Moderna uses genetic material — messenger RNA — to make vaccines, and the company has nine others in various stages of development, including several for viruses that cause respiratory illnesses. But no vaccine made with this technology has yet reached the market.
The infectious disease institute has been working with Moderna because the RNA approach can produce vaccine very quickly, said Dr. Barney Graham, the deputy director of the institute’s Vaccine Research Center.
He said the researchers at the vaccine center were focused on pandemic preparedness.
“The goal here is to be ready for all the virus families that can infect humans,” he said.
As bad as this epidemic is, Dr. Graham said, in one way it is lucky that a coronavirus caused it, because the researchers were at least partly ready for it. If another type of virus had caused the outbreak, it could have taken months longer to create a potential vaccine.
Other companies, using different approaches, are also trying to manufacture coronavirus vaccines. Moderna is the first to reach a clinical trial.
The trial will enroll 45 healthy adults ages 18 to 55. Each will receive two shots, 28 days apart. Moderna calls the vaccine mRNA-1273.
Three different doses will be tested — each in 15 people — and the participants will be studied to determine whether the vaccine is safe and whether it stimulates the immune system to make antibodies that can stop the virus from replicating and prevent the illness it causes.
Four participants were vaccinated on Monday, and four more are to get shots on Tuesday. Then there will be a pause to monitor them, before more participants receive injections, Dr. Graham said.
The participants will be followed for a year, but Stéphane Bancel, the chief executive of Moderna, said in an interview that safety data would be available a few weeks after the injections were given. If the vaccine then appears safe, he said, Moderna will ask the Food and Drug Administration for permission to move ahead to the next phase of testing even before the first stage is finished.

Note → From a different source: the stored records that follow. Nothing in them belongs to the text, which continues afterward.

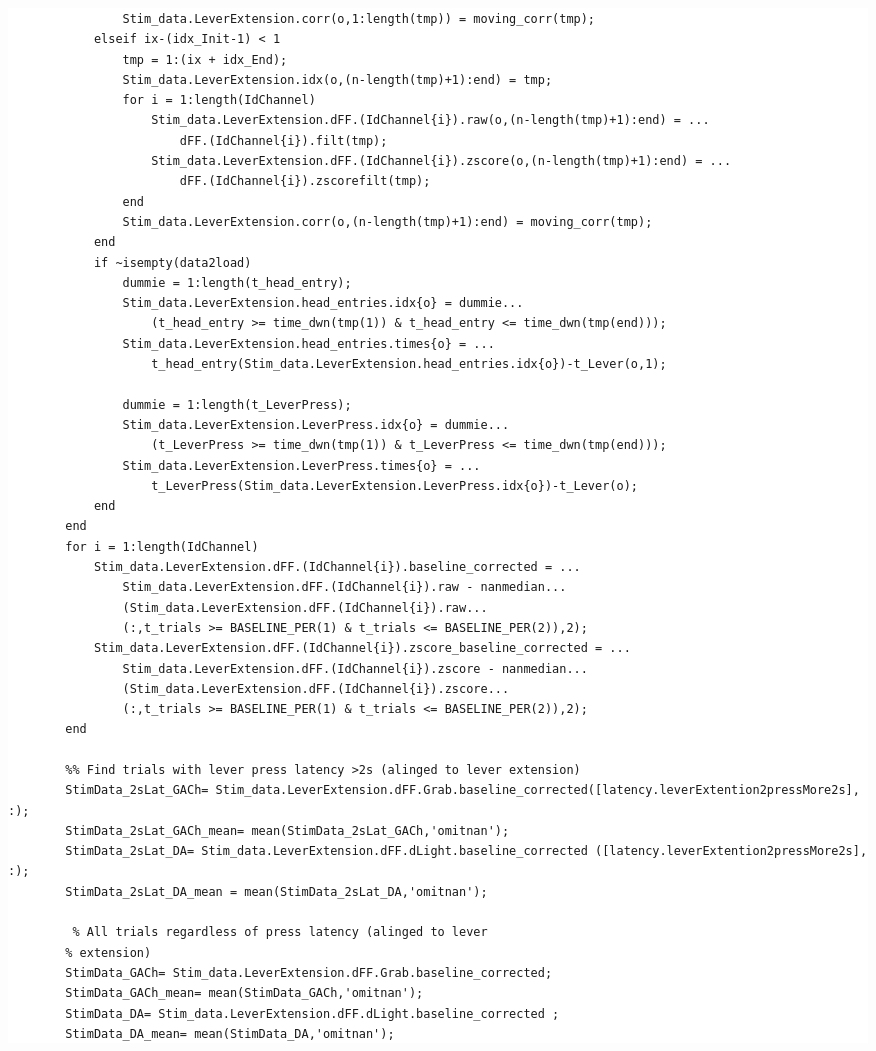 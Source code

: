                     Stim_data.LeverExtension.corr(o,1:length(tmp)) = moving_corr(tmp);
                elseif ix-(idx_Init-1) < 1
                    tmp = 1:(ix + idx_End);
                    Stim_data.LeverExtension.idx(o,(n-length(tmp)+1):end) = tmp;
                    for i = 1:length(IdChannel)
                        Stim_data.LeverExtension.dFF.(IdChannel{i}).raw(o,(n-length(tmp)+1):end) = ...
                            dFF.(IdChannel{i}).filt(tmp);
                        Stim_data.LeverExtension.dFF.(IdChannel{i}).zscore(o,(n-length(tmp)+1):end) = ...
                            dFF.(IdChannel{i}).zscorefilt(tmp);
                    end
                    Stim_data.LeverExtension.corr(o,(n-length(tmp)+1):end) = moving_corr(tmp);
                end
                if ~isempty(data2load)
                    dummie = 1:length(t_head_entry);
                    Stim_data.LeverExtension.head_entries.idx{o} = dummie...
                        (t_head_entry >= time_dwn(tmp(1)) & t_head_entry <= time_dwn(tmp(end)));
                    Stim_data.LeverExtension.head_entries.times{o} = ...
                        t_head_entry(Stim_data.LeverExtension.head_entries.idx{o})-t_Lever(o,1);
                    
                    dummie = 1:length(t_LeverPress);
                    Stim_data.LeverExtension.LeverPress.idx{o} = dummie...
                        (t_LeverPress >= time_dwn(tmp(1)) & t_LeverPress <= time_dwn(tmp(end)));
                    Stim_data.LeverExtension.LeverPress.times{o} = ...
                        t_LeverPress(Stim_data.LeverExtension.LeverPress.idx{o})-t_Lever(o);
                end
            end
            for i = 1:length(IdChannel)
                Stim_data.LeverExtension.dFF.(IdChannel{i}).baseline_corrected = ...
                    Stim_data.LeverExtension.dFF.(IdChannel{i}).raw - nanmedian...
                    (Stim_data.LeverExtension.dFF.(IdChannel{i}).raw...
                    (:,t_trials >= BASELINE_PER(1) & t_trials <= BASELINE_PER(2)),2);
                Stim_data.LeverExtension.dFF.(IdChannel{i}).zscore_baseline_corrected = ...
                    Stim_data.LeverExtension.dFF.(IdChannel{i}).zscore - nanmedian...
                    (Stim_data.LeverExtension.dFF.(IdChannel{i}).zscore...
                    (:,t_trials >= BASELINE_PER(1) & t_trials <= BASELINE_PER(2)),2);
            end
            
            %% Find trials with lever press latency >2s (alinged to lever extension)
            StimData_2sLat_GACh= Stim_data.LeverExtension.dFF.Grab.baseline_corrected([latency.leverExtention2pressMore2s], :);
            StimData_2sLat_GACh_mean= mean(StimData_2sLat_GACh,'omitnan');
            StimData_2sLat_DA= Stim_data.LeverExtension.dFF.dLight.baseline_corrected ([latency.leverExtention2pressMore2s], :);
            StimData_2sLat_DA_mean = mean(StimData_2sLat_DA,'omitnan');
            
             % All trials regardless of press latency (alinged to lever
            % extension)
            StimData_GACh= Stim_data.LeverExtension.dFF.Grab.baseline_corrected;
            StimData_GACh_mean= mean(StimData_GACh,'omitnan');
            StimData_DA= Stim_data.LeverExtension.dFF.dLight.baseline_corrected ;
            StimData_DA_mean= mean(StimData_DA,'omitnan');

The second round of testing, to measure efficacy as well as to verify safety, will include many more participants.
Moderna, with headquarters in Cambridge, Mass., and a manufacturing plant in nearby Norwood, is already buying new equipment so that it will able to produce millions of doses. Mr. Bancel acknowledged that the company was taking a risk, because neither safety nor efficacy has been proved yet.
“Humans are suffering and time is of the essence,” he said. “Every day matters. We have taken these decisions to take the risk, because we believe it is the right thing to do.”
The company’s stock price jumped in February in response to news reports about the vaccine. And on Monday, Moderna’s stock rose more than 24 percent, rising $5.19 to close at $26.49.
Work on the vaccine started in January, as soon as Chinese scientists posted the genetic sequence of the new coronavirus on the internet. Researchers at Moderna and the National Institute of Allergy and Infectious Diseases identified part of the sequence that codes for a spike-like protein on the surface of the virus that attaches to human cells, helping the virus to invade them.
A nonprofit group, the Coalition for Epidemic Preparedness Innovations, helped pay to manufacture the vaccine for the trial.
That spike sequence is the basis for the vaccine. Moderna does not need the virus itself to produce its vaccine: The company synthesizes the stretch of RNA required for the vaccine and embeds it in a lipid nanoparticle.
By Feb. 24, Moderna had a batch of vaccine ready to ship to the infectious diseases institute, for use in the trial. On March 4, the Food and Drug Administration gave permission for the trial to begin.